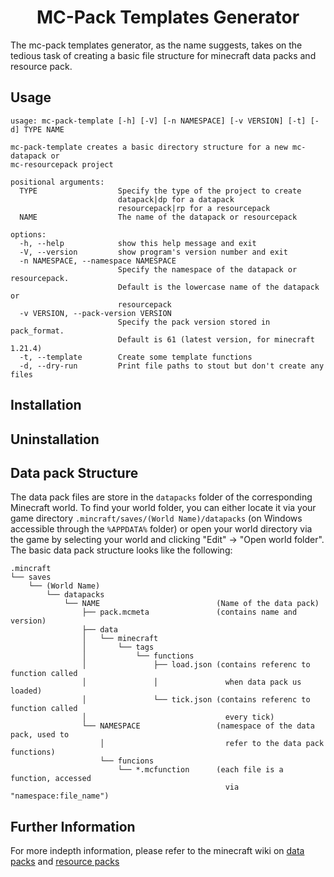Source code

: <h1 align="center">MC-Pack Templates Generator</h1>

The mc-pack templates generator, as the name suggests, takes on the tedious task of creating a basic file structure 
for minecraft data packs and resource pack.

## Usage
```
usage: mc-pack-template [-h] [-V] [-n NAMESPACE] [-v VERSION] [-t] [-d] TYPE NAME

mc-pack-template creates a basic directory structure for a new mc-datapack or
mc-resourcepack project

positional arguments:
  TYPE                  Specify the type of the project to create
                        datapack|dp for a datapack
                        resourcepack|rp for a resourcepack
  NAME                  The name of the datapack or resourcepack

options:
  -h, --help            show this help message and exit
  -V, --version         show program's version number and exit
  -n NAMESPACE, --namespace NAMESPACE
                        Specify the namespace of the datapack or resourcepack.
                        Default is the lowercase name of the datapack or
                        resourcepack
  -v VERSION, --pack-version VERSION
                        Specify the pack version stored in pack_format.
                        Default is 61 (latest version, for minecraft 1.21.4)
  -t, --template        Create some template functions
  -d, --dry-run         Print file paths to stout but don't create any files
```

## Installation

## Uninstallation

## Data pack Structure
The data pack files are store in the `datapacks` folder of the corresponding Minecraft world. To find your world folder, 
you can either locate it via your game directory `.mincraft/saves/(World Name)/datapacks` (on Windows accessible through 
the `%APPDATA%` folder) or open your world directory via the game by selecting your world and clicking "Edit" -> 
"Open world folder". <br>
The basic data pack structure looks like the following:
```
.mincraft
└── saves
    └── (World Name)
        └── datapacks
            └── NAME                          (Name of the data pack)
                ├── pack.mcmeta               (contains name and version)
                ├── data
                │   └── minecraft
                │       └── tags
                │           └── functions
                │               ├── load.json (contains referenc to function called 
                │               │               when data pack us loaded)
                │               └── tick.json (contains referenc to function called 
                │                               every tick)
                └── NAMESPACE                 (namespace of the data pack, used to 
                    │                           refer to the data pack functions)
                    └── funcions
                        └── *.mcfunction      (each file is a function, accessed 
                                                via "namespace:file_name")
```

## Further Information
For more indepth information, please refer to the minecraft wiki on 
[data packs](https://minecraft.fandom.com/wiki/Tutorials/Creating_a_data_pack) and 
[resource packs](https://minecraft.fandom.com/wiki/Resource_pack)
------------------------------------------------
» **Exercise aim**: A word-for-word copy of the data, without its pictures, is what is needed.

» **The completed task**:
Source code

: <h1 align="center">MC-Pack Templates Generator</h1>

The mc-pack templates generator, as the name suggests, takes on the tedious task of creating a basic file structure 
for minecraft data packs and resource pack.

## Usage
```
usage: mc-pack-template [-h] [-V] [-n NAMESPACE] [-v VERSION] [-t] [-d] TYPE NAME

mc-pack-template creates a basic directory structure for a new mc-datapack or
mc-resourcepack project

positional arguments:
  TYPE                  Specify the type of the project to create
                        datapack|dp for a datapack
                        resourcepack|rp for a resourcepack
  NAME                  The name of the datapack or resourcepack

options:
  -h, --help            show this help message and exit
  -V, --version         show program's version number and exit
  -n NAMESPACE, --namespace NAMESPACE
                        Specify the namespace of the datapack or resourcepack.
                        Default is the lowercase name of the datapack or
                        resourcepack
  -v VERSION, --pack-version VERSION
                        Specify the pack version stored in pack_format.
                        Default is 61 (latest version, for minecraft 1.21.4)
  -t, --template        Create some template functions
  -d, --dry-run         Print file paths to stout but don't create any files
```

## Installation

## Uninstallation

## Data pack Structure
The data pack files are store in the `datapacks` folder of the corresponding Minecraft world. To find your world folder, 
you can either locate it via your game directory `.mincraft/saves/(World Name)/datapacks` (on Windows accessible through 
the `%APPDATA%` folder) or open your world directory via the game by selecting your world and clicking "Edit" -> 
"Open world folder". <br>
The basic data pack structure looks like the following:
```
.mincraft
└── saves
    └── (World Name)
        └── datapacks
            └── NAME                          (Name of the data pack)
                ├── pack.mcmeta               (contains name and version)
                ├── data
                │   └── minecraft
                │       └── tags
                │           └── functions
                │               ├── load.json (contains referenc to function called 
                │               │               when data pack us loaded)
                │               └── tick.json (contains referenc to function called 
                │                               every tick)
                └── NAMESPACE                 (namespace of the data pack, used to 
                    │                           refer to the data pack functions)
                    └── funcions
                        └── *.mcfunction      (each file is a function, accessed 
                                                via "namespace:file_name")
```

## Further Information
For more indepth information, please refer to the minecraft wiki on 
[data packs](https://minecraft.fandom.com/wiki/Tutorials/Creating_a_data_pack) and 
[resource packs](https://minecraft.fandom.com/wiki/Resource_pack)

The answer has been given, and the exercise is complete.